[racket] Inconsistency of `in-range` and numerical issues
On 24/02/2015 23:01, Steve Graham wrote:
> While I don't doubt the facts presented below, it just seems wrong,
> notwithstanding what the standard states.
You are not alone in considering that there is something wrong with how
IEEE 754 floating-point operations work. Floats are indeed
counter-intuitive in many respects, rounding isn't even the worst of them.
On the other hand, there are good reasons why floats behave the way
they do, and I haven't seen any proposal that would be clearly better.
My personal point of view is that floats are useful in certain
situations but that they are overused. Many applications would be better
served with rationals or fixed-point numbers (which are just scaled
integers). The problem is that most programming languages support
neither of these.
> MUMPS (http://en.wikipedia.org/wiki/MUMPS), my workday language for
> 30-some years, would never think of acting in such a manner:
I don't know MUMPS, but the example you show leaves one of the following
possibilities:
1) ".1" in MUMPS is not interpreted as a IEEE 754 binary float, but in
some other way, e.g. as a rational or a decimal float number.

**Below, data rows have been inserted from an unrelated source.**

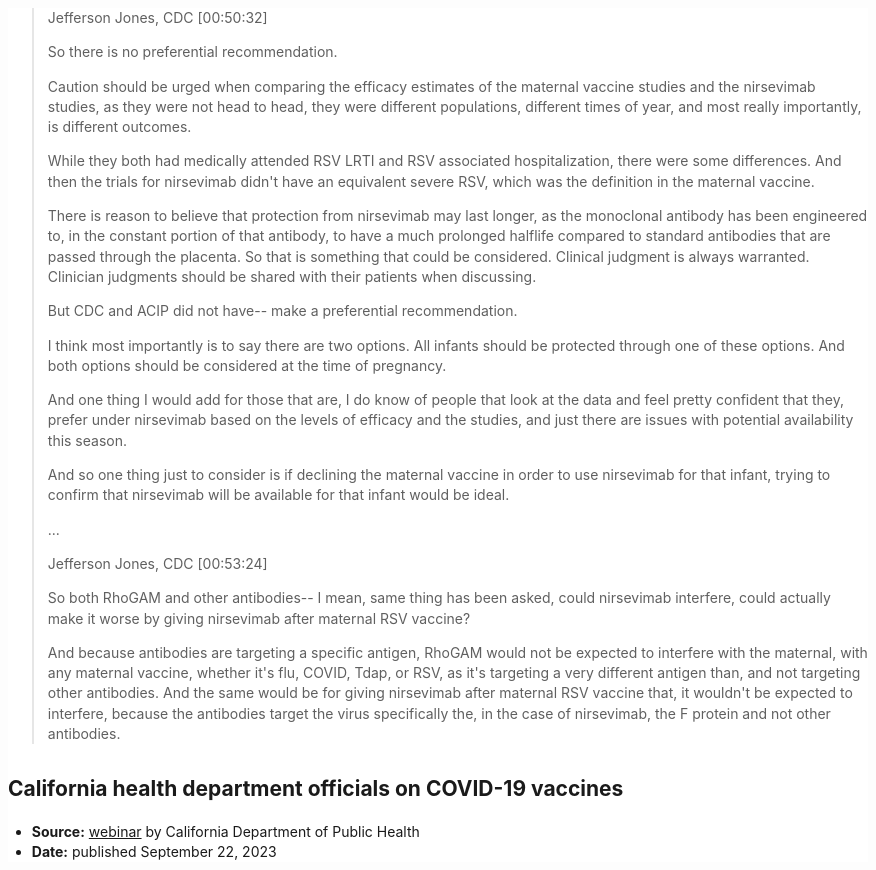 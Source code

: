 > Jefferson Jones, CDC [00:50:32]
> 
> So there is no preferential recommendation. 
> 
> Caution should be urged when comparing the efficacy estimates of the maternal vaccine studies and the nirsevimab studies, as they were not head to head, they were different populations, different times of year, and most really importantly, is different outcomes.
> 
> While they both had medically attended RSV LRTI and RSV associated hospitalization, there were some differences. And then the trials for nirsevimab didn't have an equivalent severe RSV, which was the definition in the maternal vaccine. 
> 
> There is reason to believe that protection from nirsevimab may last longer, as the monoclonal antibody has been engineered to, in the constant portion of that antibody, to have a much prolonged halflife compared to standard antibodies that are passed through the placenta. So that is something that could be considered. Clinical judgment is always warranted. Clinician judgments should be shared with their patients when discussing.
> 
> But CDC and ACIP did not have-- make a preferential recommendation. 
> 
> I think most importantly is to say there are two options. All infants should be protected through one of these options. And both options should be considered at the time of pregnancy. 
> 
> And one thing I would add for those that are, I do know of people that look at the data and feel pretty confident that they, prefer under nirsevimab based on the levels of efficacy and the studies, and just there are issues with potential availability this season.
> 
> And so one thing just to consider is if declining the maternal vaccine in order to use nirsevimab for that infant, trying to confirm that nirsevimab will be available for that infant would be ideal.
> 
> ...
> 
> Jefferson Jones, CDC [00:53:24]
> 
> So both RhoGAM and other antibodies-- I mean, same thing has been asked, could nirsevimab interfere, could actually make it worse by giving nirsevimab after maternal RSV vaccine?
> 
> And because antibodies are targeting a specific antigen, RhoGAM would not be expected to interfere with the maternal, with any maternal vaccine, whether it's flu, COVID, Tdap, or RSV, as it's targeting a very different antigen than, and not targeting other antibodies. And the same would be for giving nirsevimab after maternal RSV vaccine that, it wouldn't be expected to interfere, because the antibodies target the virus specifically the, in the case of nirsevimab, the F protein and not other antibodies.

## California health department officials on COVID-19 vaccines

- **Source:** [webinar](https://youtu.be/uoc_4fdO0vI) by California Department of Public Health
- **Date:** published September 22, 2023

2) MUMPS rounds the output after conversion to decimal in order to
hide the problem.
Solution 1) is OK, solution 2) isn't. It just makes it harder to
recognize and understand the problem. But many languages choose this
solution, unfortunately.
Racket (and Scheme in general) is hard to beat when it comes to numbers
because of the wide range of number types that are provided. One way to
fix Laurent's example is to request an "exact" interpretation of the
decimal point:
(length (for/list ([i (in-range #e.1 #e.7 #e.1)]) i)) ; 6
(length (for/list ([i (in-range #e.1 #e.8 #e.1)]) i)) ; 7
This code uses rationals rather than floats. You can even tell Racket to
consider the decimal point a notation for rations by default, without
the #e prefix, using the parameter read-decimal-as-inexact.
Unfortunately this is tricky because the parameter must be set at read
time, so you can't just set it in a module where you use numbers.
If anything could be (or could have been) improved in Racket, it's two
points:
1) read-decimal-as-inexact could be #f by default, preferring
exactness over efficiency by default.
2) in-range could be defined with an integer step-number argument
rather than a float step-size.
> I gather, though, that such behavior in other languages is typical, correct?
Most languages offer IEEE 754 binary floats but not rationals nor
decimal floats. Some languages try to hide round-off errors when
printing results, which I think is a bad idea because it actually
introduces a second source of error.
Konrad.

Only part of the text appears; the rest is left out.